There is a universe in the eyes as, was it Blake said? Certainly Jewish tradition says if you save a life you save a universe and when you see into your child’s eyes, have a moment of bodily revelation and recognition of them as human beings, as if tapping into the ultimate. You cognate (which isn’t a verb but you know what I mean), you connect, you place a feeling, catalogue, register, understand, that they are ‘there’. They are ‘there in the world’, they are ‘here’. They have been taken from the sea of nothingness and cast, thrust, thrown into being, embodied and shimmering with life. It is the magic of being someone rather than being nothing. And somehow, by power beyond conscious action, you (and your partner) have created or been part of the agency that has created new life.
Though on this night, I have to confess, it didn’t feel like ‘new’ life. It felt like they came from something, somewhere, that had always been and always would be. That conscious life were a simple seeing through a glass darkly, seeing what lay all about, the cosmic, the eternal. And who was I in all this? Even on a prosaic level I was confused. I had too many roles. On my ‘business’ card I put ‘Actor/Writer’. Yet even that simple statement doesn’t seem to solidify matters: in terms of acting, I am always active as an audiobook narrator but often doing little in terms of the stage. My weeks are punctuated by weird auditions in small dingy studios in central London, being asked to do all kinds of daft things (‘You have the head of a dog in an office of other animals and you want to make everyone happy’ ‘First, you are a worried, gesticulating, parent but then transform your worried movements  into a stylised crazy, delighted dance’ just a couple of recent requests at auditions) or I have a few days filming, playing such underwritten parts they there is no ‘character’ really to play, or I go to see friends whom I’ve worked with a lot previously doing the kinds of things I used to do (unpaid) and wonder should I return to that, to keep my hand in as it were because I’m a professional actor not acting very much?

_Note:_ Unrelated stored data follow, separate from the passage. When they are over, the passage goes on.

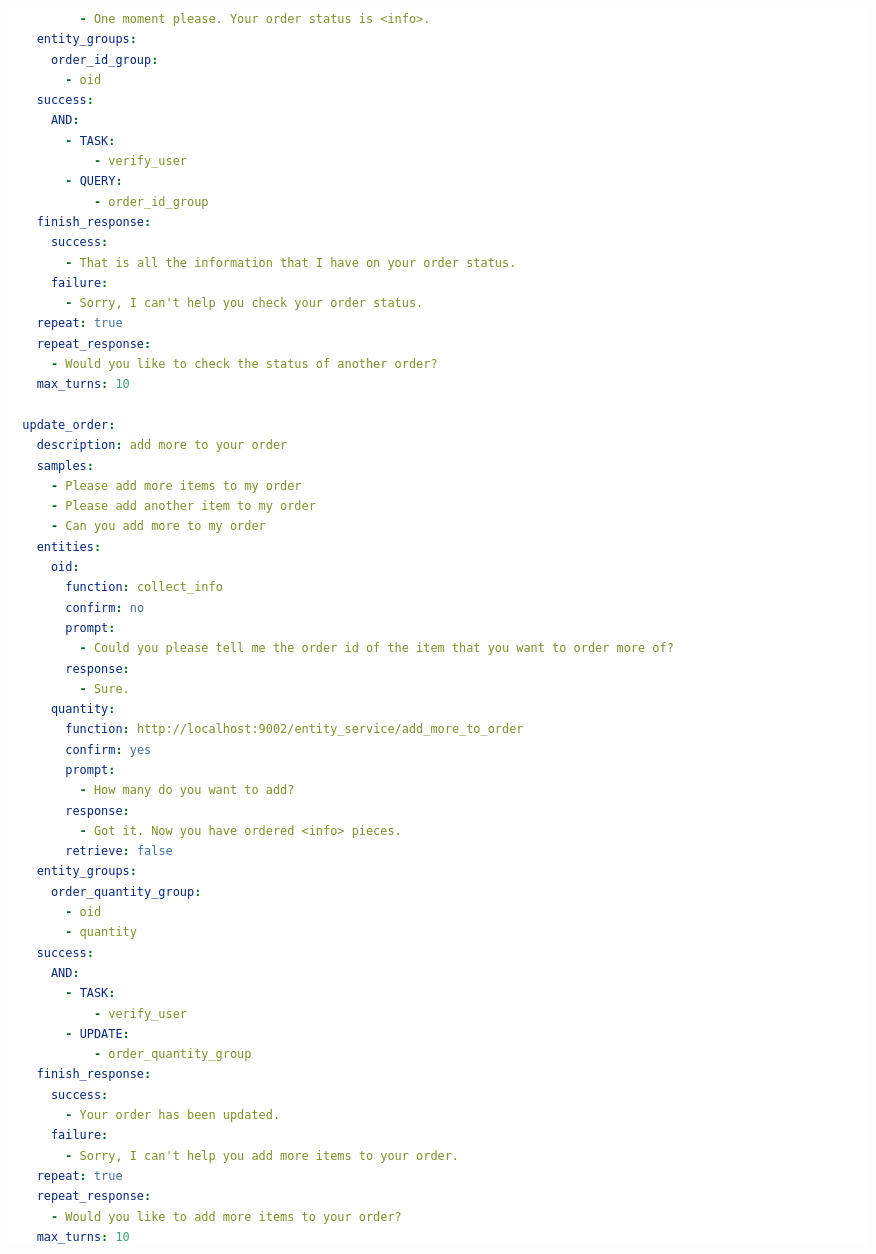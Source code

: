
 ```yaml
          - One moment please. Your order status is <info>.
    entity_groups:
      order_id_group:
        - oid
    success:
      AND:
        - TASK:
            - verify_user
        - QUERY:
            - order_id_group
    finish_response:
      success:
        - That is all the information that I have on your order status.
      failure:
        - Sorry, I can't help you check your order status.
    repeat: true
    repeat_response:
      - Would you like to check the status of another order?
    max_turns: 10

  update_order:
    description: add more to your order
    samples:
      - Please add more items to my order
      - Please add another item to my order
      - Can you add more to my order
    entities:
      oid:
        function: collect_info
        confirm: no
        prompt:
          - Could you please tell me the order id of the item that you want to order more of?
        response:
          - Sure.
      quantity:
        function: http://localhost:9002/entity_service/add_more_to_order
        confirm: yes
        prompt:
          - How many do you want to add?
        response:
          - Got it. Now you have ordered <info> pieces.
        retrieve: false
    entity_groups:
      order_quantity_group:
        - oid
        - quantity
    success:
      AND:
        - TASK:
            - verify_user
        - UPDATE:
            - order_quantity_group
    finish_response:
      success:
        - Your order has been updated.
      failure:
        - Sorry, I can't help you add more items to your order.
    repeat: true
    repeat_response:
      - Would you like to add more items to your order?
    max_turns: 10
```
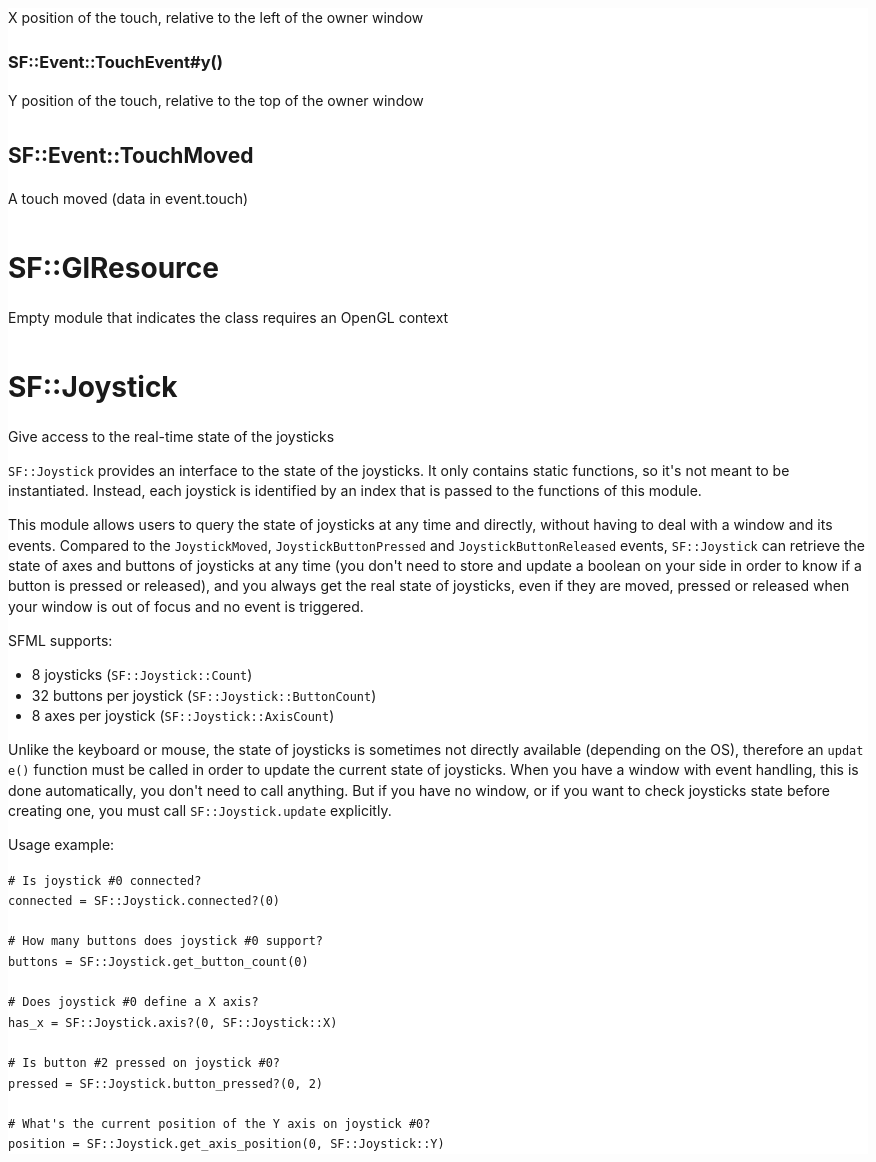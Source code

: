 X position of the touch, relative to the left of the owner window

### SF::Event::TouchEvent#y()

Y position of the touch, relative to the top of the owner window

## SF::Event::TouchMoved

A touch moved (data in event.touch)

# SF::GlResource

Empty module that indicates the class requires an OpenGL context

# SF::Joystick

Give access to the real-time state of the joysticks

`SF::Joystick` provides an interface to the state of the
joysticks. It only contains static functions, so it's not
meant to be instantiated. Instead, each joystick is identified
by an index that is passed to the functions of this module.

This module allows users to query the state of joysticks at any
time and directly, without having to deal with a window and
its events. Compared to the `JoystickMoved`, `JoystickButtonPressed`
and `JoystickButtonReleased` events, `SF::Joystick` can retrieve the
state of axes and buttons of joysticks at any time
(you don't need to store and update a boolean on your side
in order to know if a button is pressed or released), and you
always get the real state of joysticks, even if they are
moved, pressed or released when your window is out of focus
and no event is triggered.

SFML supports:

* 8 joysticks (`SF::Joystick::Count`)
* 32 buttons per joystick (`SF::Joystick::ButtonCount`)
* 8 axes per joystick (`SF::Joystick::AxisCount`)

Unlike the keyboard or mouse, the state of joysticks is sometimes
not directly available (depending on the OS), therefore an `update()`
function must be called in order to update the current state of
joysticks. When you have a window with event handling, this is done
automatically, you don't need to call anything. But if you have no
window, or if you want to check joysticks state before creating one,
you must call `SF::Joystick.update` explicitly.

Usage example:
```
# Is joystick #0 connected?
connected = SF::Joystick.connected?(0)

# How many buttons does joystick #0 support?
buttons = SF::Joystick.get_button_count(0)

# Does joystick #0 define a X axis?
has_x = SF::Joystick.axis?(0, SF::Joystick::X)

# Is button #2 pressed on joystick #0?
pressed = SF::Joystick.button_pressed?(0, 2)

# What's the current position of the Y axis on joystick #0?
position = SF::Joystick.get_axis_position(0, SF::Joystick::Y)
```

Then there’s my writing… well I write this blog, in a fractured, intermittant way, but I always have dozens of other projects on the go. I have at present two essay collections that need editing, my Dad’s memoir that I want to write an introduction for, my great uncle’s two books that I want to edit and again write intro’s to, a vague offer to co-write a play about Mary Shelley, the even vaguer beginning of a book of poetry, a novel set in Spain to rewrite and the list goes on. At any time I can turn my mind to one of these items and feel ‘I really need to get down and complete that project’ or another nascent project will raise its head and I think ‘Mmmh maybe that’s what I should pursue now’. All are pressing and impress themselves, intrude, poke their noses, into my every day.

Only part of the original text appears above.